2017 Tao of Tea Da Xue Shan Arbor Tree Sheng Pu-erh Tea
Orgeat, Caramel, Walnut, Dark Honey
For more than 1,000 years, tea porters trekked a treacherous 1,400 mile trail that began in the city of Ya’an, located in Sichuan province. Divided into three different routes, none of which were easy to traverse, the goal was to reach the holy city of Lhasa in Tibet with as much tea as one could carry, hoping to trade it for Tibetan horses and other needed goods. In honor and remembrance of these tea porters—these brave men and women, many unable to complete this dangerous trek—we’ve commissioned two pu’erhs from Yunnan province.
This tea was sourced from Victoria's 2017 tea trips. It hails from Da Xue Shan, literally Big Snow Mountains in English, Mengku, one of the major pu’erh regions in Yunnan. The road to the village is very winding and some parts is on the cliffs of the mountain edge. You may taste the drizzled dark honey, with hints of nutmeg and almond. It is full-bodied, very smooth with more of a nuttier hui gan (回甘), a mouth-watering, savory sensation. It pairs well with savory food, idea for afternoon tea or a boost to energy and alertness.
Traditionally, puerh cakes are stacked together and wrapped in a bamboo skin case called a tong.
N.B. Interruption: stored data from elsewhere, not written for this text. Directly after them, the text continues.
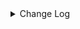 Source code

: <details><summary> Change Log </summary>

| Change | Commit | Version |
| --- | --- | --- |
|[Feature][Checkpoint] Add check script for source/sink state class serialVersionUID missing (#9118)|https://github.com/apache/seatunnel/commit/4f5adeb1c7|2.3.11|
|[Feature][connector-elasticsearch] elasticsearch source support PIT (#9150)|https://github.com/apache/seatunnel/commit/948d588d06|2.3.11|
|[Bugfix][Elasticsearch] Fix add column event (#9069)|https://github.com/apache/seatunnel/commit/3455316981|2.3.11|
|[Feature][elasticsearch-connector] support elasticsearch sql source (#8895)|https://github.com/apache/seatunnel/commit/8140862795|2.3.10|
|[Fix] Fix error log name for SourceSplitEnumerator implements class (#8817)|https://github.com/apache/seatunnel/commit/55ed90ecaf|2.3.10|
|[Improve] restruct connector common options (#8634)|https://github.com/apache/seatunnel/commit/f3499a6eeb|2.3.10|
|[improve] add Elasticsearch options (#8623)|https://github.com/apache/seatunnel/commit/d307ab44f2|2.3.10|
|[Fix][connector-elasticsearch] support elasticsearch nest type &amp;&amp; spark with Array&lt;map&gt; (#8492)|https://github.com/apache/seatunnel/commit/92d2a4a106|2.3.10|
|Revert &quot;[Feature][connector-elasticsearch] elasticsearch support nested type (#8462)&quot; (#8485)|https://github.com/apache/seatunnel/commit/c68944893a|2.3.9|
|[Feature][connector-elasticsearch] elasticsearch support nested type (#8462)|https://github.com/apache/seatunnel/commit/eaa15e4c8d|2.3.9|
|[Feature][Elasticsearch] Support sink ddl  (#8412)|https://github.com/apache/seatunnel/commit/a4a38ccff2|2.3.9|
|[hotfix][connector-elasticsearch-sink] Convert index to lowercase  (#8429)|https://github.com/apache/seatunnel/commit/46fcb237c8|2.3.9|
|[Improve][Elasticsearch] Truncate the exception message body for request errors (#8263)|https://github.com/apache/seatunnel/commit/b9d850e61c|2.3.9|
|[Improve][dist]add shade check rule (#8136)|https://github.com/apache/seatunnel/commit/51ef800016|2.3.9|
|[Feature][Restapi] Allow metrics information to be associated to logical plan nodes (#7786)|https://github.com/apache/seatunnel/commit/6b7c53d03c|2.3.9|
|[Fix][Connector-V2] Fix known directory create and delete ignore issues (#7700)|https://github.com/apache/seatunnel/commit/e2fb679577|2.3.8|
|[Feature][Elastic search] Support multi-table source feature (#7502)|https://github.com/apache/seatunnel/commit/29fbeb2547|2.3.8|
|[Hotfix][Connector-V2] Fix null not inserted in es (#7493)|https://github.com/apache/seatunnel/commit/a4ba6a171c|2.3.8|
|[Improve][API] Move catalog open to SaveModeHandler (#7439)|https://github.com/apache/seatunnel/commit/8c2c5c79a1|2.3.8|
|[Improve][Connector] Add multi-table sink option check (#7360)|https://github.com/apache/seatunnel/commit/2489f6446b|2.3.7|
|[Feature][Core] Support using upstream table placeholders in sink options and auto replacement (#7131)|https://github.com/apache/seatunnel/commit/c4ca74122c|2.3.6|
|[Fix][Connector-V2][Elasticsearch]Fix sink configuration for DROP_DATA (#7124)|https://github.com/apache/seatunnel/commit/bb9fd516ec|2.3.6|
|[Feature][Elasticsearch] Support multi-table sink write #7041 (#7052)|https://github.com/apache/seatunnel/commit/45653e1d22|2.3.6|
|[Feature][Doris] Add Doris type converter (#6354)|https://github.com/apache/seatunnel/commit/5189991843|2.3.6|
|[Fix][Connector-V2] Remove Some Incorrect Comments and Properties in ElasticsearchCommitInfo|https://github.com/apache/seatunnel/commit/720298775a|2.3.6|
|[Bug][Improve][Connector-v2][ElasticsearchSource] Fix behavior when source empty，Support SourceConfig.SOURCE field empty. (#6425)|https://github.com/apache/seatunnel/commit/4e98eb8639|2.3.6|
|[Improve][Connector-V2] Add ElasticSearch type converter (#6546)|https://github.com/apache/seatunnel/commit/505c1252bd|2.3.5|
|[Fix][Connector-V2] Fix connector support SPI but without no args constructor (#6551)|https://github.com/apache/seatunnel/commit/5f3c9c36a5|2.3.5|
|[Improve] Add SaveMode log of process detail (#6375)|https://github.com/apache/seatunnel/commit/b0d70ce224|2.3.5|
|[Improve][API] Unify type system api(data &amp; type) (#5872)|https://github.com/apache/seatunnel/commit/b38c7edcc9|2.3.5|
|[Improve] Implement ElasticSearch connector factory (#6181)|https://github.com/apache/seatunnel/commit/1fd854de67|2.3.4|
|[Feature][Connector] add elasticsearch save_mode  (#6046)|https://github.com/apache/seatunnel/commit/716a36ac3e|2.3.4|
|[Improve][Connector-V2] Replace CommonErrorCodeDeprecated.JSON_OPERATION_FAILED (#5978)|https://github.com/apache/seatunnel/commit/456cd17714|2.3.4|
|[Feature] Add unsupported datatype check for all catalog (#5890)|https://github.com/apache/seatunnel/commit/b9791285a0|2.3.4|
|[BUG][Connector-V2] Fixed conversion exception of elasticsearch array format (#5825)|https://github.com/apache/seatunnel/commit/64f19f25d9|2.3.4|
|[Improve][Common] Introduce new error define rule (#5793)|https://github.com/apache/seatunnel/commit/9d1b2582b2|2.3.4|
|[Improve] Remove use `SeaTunnelSink::getConsumedType` method and mark it as deprecated (#5755)|https://github.com/apache/seatunnel/commit/8de7408100|2.3.4|
|[Improve][Connector] Add field name to `DataTypeConvertor` to improve error message (#5782)|https://github.com/apache/seatunnel/commit/ab60790f0d|2.3.4|
|Support config column/primaryKey/constraintKey in schema (#5564)|https://github.com/apache/seatunnel/commit/eac76b4e50|2.3.4|
|[Improve][CheckStyle] Remove useless &#x27;SuppressWarnings&#x27; annotation of checkstyle. (#5260)|https://github.com/apache/seatunnel/commit/51c0d709ba|2.3.4|
|[Chore] Update the es version in the docs. (#4499)|https://github.com/apache/seatunnel/commit/415150635c|2.3.2|
|[Improve][ElasticsearchSink]remove useless code. (#4500)|https://github.com/apache/seatunnel/commit/ef44c0d44a|2.3.2|
|[Hotfix][Connector-V2][ES] Source deserializer error and inappropriate (#4233)|https://github.com/apache/seatunnel/commit/15530d2785|2.3.2|
|[Feature][Connector-V2][ES] Support dsl filter (#4130)|https://github.com/apache/seatunnel/commit/79ca878338|2.3.1|
|[Bug][Connector-V2][ES]Fix es field type not support binary(#4240) (#4274)|https://github.com/apache/seatunnel/commit/84f10f2016|2.3.1|
|Merge branch &#x27;dev&#x27; into merge/cdc|https://github.com/apache/seatunnel/commit/4324ee1912|2.3.1|
|[Improve][Project] Code format with spotless plugin.|https://github.com/apache/seatunnel/commit/423b583038|2.3.1|
|Shade google common in hadoop (#4222)|https://github.com/apache/seatunnel/commit/5376905075|2.3.1|
|Set es text type to string (#4192)|https://github.com/apache/seatunnel/commit/473971b94b|2.3.1|
|[improve][api] Refactoring schema parse (#4157)|https://github.com/apache/seatunnel/commit/b2f573a13e|2.3.1|
|Support ES catalog get field mapping (#4167)|https://github.com/apache/seatunnel/commit/72f2418713|2.3.1|
|[Improve][build] Give the maven module a human readable name (#4114)|https://github.com/apache/seatunnel/commit/d7cd601051|2.3.1|
|[Bug][Connector-V2][ES]Fix es source no data (#4076)|https://github.com/apache/seatunnel/commit/a573b8dbed|2.3.1|
|Add convertor factory (#4119)|https://github.com/apache/seatunnel/commit/cbdea45d95|2.3.1|
|Add ElasticSearch catalog (#4108)|https://github.com/apache/seatunnel/commit/9ee4d8394c|2.3.1|
|[Improve][Project] Code format with spotless plugin. (#4101)|https://github.com/apache/seatunnel/commit/a2ab166561|2.3.1|
|[Feature][Connector-V2][Elasticsearch] Support https protocol (#3997)|https://github.com/apache/seatunnel/commit/79b5cdd9c2|2.3.1|
|[Feature][shade][Jackson] Add seatunnel-jackson module (#3947)|https://github.com/apache/seatunnel/commit/5d8862ec9c|2.3.1|
|[Feature][Connector] add get source method to all source connector (#3846)|https://github.com/apache/seatunnel/commit/417178fb84|2.3.1|
|[Feature][API &amp; Connector &amp; Doc] add parallelism and column projection interface (#3829)|https://github.com/apache/seatunnel/commit/b9164b8ba1|2.3.1|
|[hotfix][connector-v2][elasticsearch] Fix bulk refresh operation not locked (#3738)|https://github.com/apache/seatunnel/commit/b6cab90d2f|2.3.0|
|[feature][connector-v2][elasticsearch] Support write cdc changelog event in elasticsearch sink (#3673)|https://github.com/apache/seatunnel/commit/3ec47c6848|2.3.0|
|[Hotfix][OptionRule] Fix option rule about all connectors (#3592)|https://github.com/apache/seatunnel/commit/226dc6a119|2.3.0|
|[Improve][Connector-V2][ElasticSearch] Unified exception for ElasticSearch source &amp; sink connector (#3569)|https://github.com/apache/seatunnel/commit/b73944d1dc|2.3.0|
|[Improve] [Connector-V2] Bad smell ToArrayCallWithZeroLengthArrayArgument: (#3577)|https://github.com/apache/seatunnel/commit/cc448d98c4|2.3.0|
|[Improve][Connector-V2][ElasticSearch] Improve es bulk sink retriable mechanism (#3148)|https://github.com/apache/seatunnel/commit/02ef38eb7a|2.3.0|
|[Connector-V2] [E2E] Add missed ElasticSearch E2E module. (#3338)|https://github.com/apache/seatunnel/commit/b2dad4d472|2.3.0|
|[Connector-V2] [ElasticSearch] Add ElasticSearch Source/Sink Factory (#3325)|https://github.com/apache/seatunnel/commit/38254e3f26|2.3.0|
|[Feature][Connector-V2][Elasticsearch] Support Elasticsearch source (#2821)|https://github.com/apache/seatunnel/commit/ded5481d98|2.3.0|
|update (#3149)|https://github.com/apache/seatunnel/commit/59abe4ad62|2.3.0|
|[Improve][all] change Log to @Slf4j (#3001)|https://github.com/apache/seatunnel/commit/6016100f12|2.3.0-beta|
|[Connector-V2] [ElasticSearch] Fix ElasticSearch Connector V2 Bug (#2817)|https://github.com/apache/seatunnel/commit/2fcbbf464a|2.2.0-beta|
|[DEV][Api] Replace SeaTunnelContext with JobContext and remove singleton pattern (#2706)|https://github.com/apache/seatunnel/commit/cbf82f755c|2.2.0-beta|
|[#2606]Dependency management split (#2630)|https://github.com/apache/seatunnel/commit/fc047be69b|2.2.0-beta|
|[Feature][Connector-V2] new connecotor of Elasticsearch sink(#2326) (#2330)|https://github.com/apache/seatunnel/commit/2a1fd5027f|2.2.0-beta|

</details>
One tong is composed of 5 individual cakes. To purchase a tong, simply purchase 5 cakes, and we will ship you a tong.
Origin: Mengku Area, Yunnan Province
Tea Varietal: Mengku Da Ye (large leaves)
210oF, 7g for 6 oz of spring/filtered water, 30s to 1 minute,10 steepings. We advise against the use of tap water as well as purified water.